Cyber bullying can be very damaging to adolescents and teens. It can lead to anxiety, depression, self harm and even suicide.

Also, once things are circulated on the Internet, they may never disappear, resurfacing at later times to renew the pain of cyber bullying.

Many cyber bullies think that bullying others online is funny. Cyber bullies may not realize the consequences for themselves of cyber bullying. The things teens post online now may reflect badly on them later when they apply for college or a job. Cyber bullies can lose their mobile phone or online accounts for cyber bullying. Also, cyber bullies and their parents may face legal charges for cyber bullying, and if the cyber bullying was sexual in nature or involved sexting, the results can include being registered as a sex offender.

Teens may think that if they use a fake name they won’t get caught, but there are many ways to track some one who is cyber bullying.

How does Cyber bullying differ from bullying?
-Cyber bullying can happen 24 hours a day, 7 days a week, and reach a teen even when he or she is in the safety or his or her home. It can happen any time of the day or night.
-Cyber bullying messages and images can be posted anonymously and distributed quickly to a very wide audience. It can be difficult and sometimes impossible to trace the source.
-Deleting inappropriate or harassing messages, texts, and pictures is extremely difficult after they have been posted or sent.

Teens who are being cyber bullied are often bullied in person as well. Additionally, Teens who are cyber bullied have a harder time getting away from the behaviour.

Over half of adolescents and teens have been bullied online, and about the same number have engaged in cyber bullying.
More than 1 in 3 young people have experienced cyber threats online.

Over 25 percent of adolescents and teens have been bullied repeatedly through their mobile phones or the Internet.
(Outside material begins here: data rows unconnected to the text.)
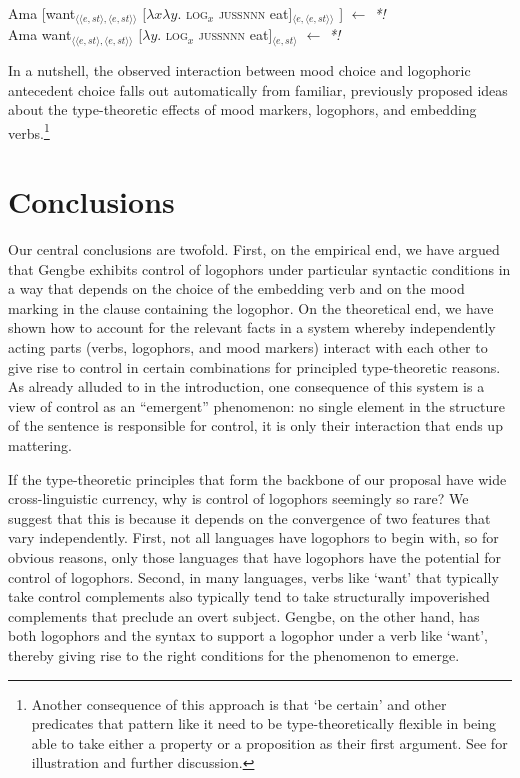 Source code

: \documentclass[output=paper,modfonts,nonflat]{langsci/langscibook}
\begin{document}
\ea \label{ex:grano:remote':34}
    \begin{xlist}
    \ex Ama [want$_{\langle\langle e,st\rangle,\langle e,st\rangle\rangle}$ [$\lambda x\lambda y$. \textsc{log}$_{x}$ \textsc{jussnnn} eat]$_{\langle e,\langle e,st\rangle\rangle}$ ] \hfill $\leftarrow$ \emph{*!}\\
    \ex Ama want$_{\langle\langle e,st\rangle,\langle e,st\rangle\rangle}$ [$\lambda y$. \textsc{log}$_{x}$ \textsc{jussnnn} eat]$_{\langle e,st\rangle}$  \hfill $\leftarrow$ \emph{*!}
    \end{xlist}
\z




In a nutshell, the observed interaction between mood choice and logophoric antecedent choice falls out automatically from familiar, previously proposed ideas about the type-theoretic effects of mood markers, logophors, and embedding verbs.\footnote{Another consequence of this approach is that `be certain' and other predicates that pattern like it  need to be type-theoretically flexible in being able to take either a property or a proposition as their first argument. See \citet{GranoToappear} for illustration and further discussion.}




\section{Conclusions}\largerpage
\label{sec:Grano:Conclusions:5}

Our central conclusions are twofold. First, on the empirical end, we have argued that Gengbe exhibits  control of logophors under particular syntactic conditions in a way that depends on the choice of the embedding verb and on the mood marking in the clause containing the logophor. On the theoretical end, we have shown how to account for the relevant facts in a system whereby independently acting parts (verbs, logophors, and mood markers)  interact with each other to give rise to control in certain combinations for principled type-theoretic reasons. As already alluded to in the introduction, one consequence of this system is a view of control as an ``emergent'' phenomenon: no single element in the structure of the sentence is responsible for control, it is only their interaction that ends up mattering.

If the type-theoretic principles that form the backbone of our proposal have wide cross-linguistic currency, why is control of logophors seemingly so rare?  We suggest that this is because it depends on the convergence of two features that vary independently. First, not all languages have logophors to begin with, so for obvious reasons, only those languages that have logophors have the potential for control of logophors. Second, in many languages, verbs like `want' that typically take control complements also typically tend to take structurally impoverished complements that preclude an overt subject. Gengbe, on the other hand, has both logophors and the syntax to support a logophor under a verb like `want', thereby giving rise to the right conditions for the phenomenon to emerge.
\end{document}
Yet, fewer than 1 in 5 cyber bullying incidents are reported.

Well over half of young people do not tell their parents when cyber bullying occurs.

Over 80 percent of teens use a mobile phone regularly, making it the most popular form of technology and a common medium for cyber bullying
About half of young people have experienced some form of cyber bullying, and some experience it regularly.

Mean, hurtful comments and spreading rumours are the most common type of cyber bullying.

1 in 10 adolescents or teens have had embarrassing or damaging pictures taken of themselves without their permission, often using cell phone cameras.

Cyber bullying victims are more likely to have low self esteem and to consider suicide.

Cyber bullying is a form of teen violence that can do lasting harm to young people. Bullying statistics show that cyber bullying is a serious problem among teens. By being more aware of cyber bullying, teens and adults can help to fight it.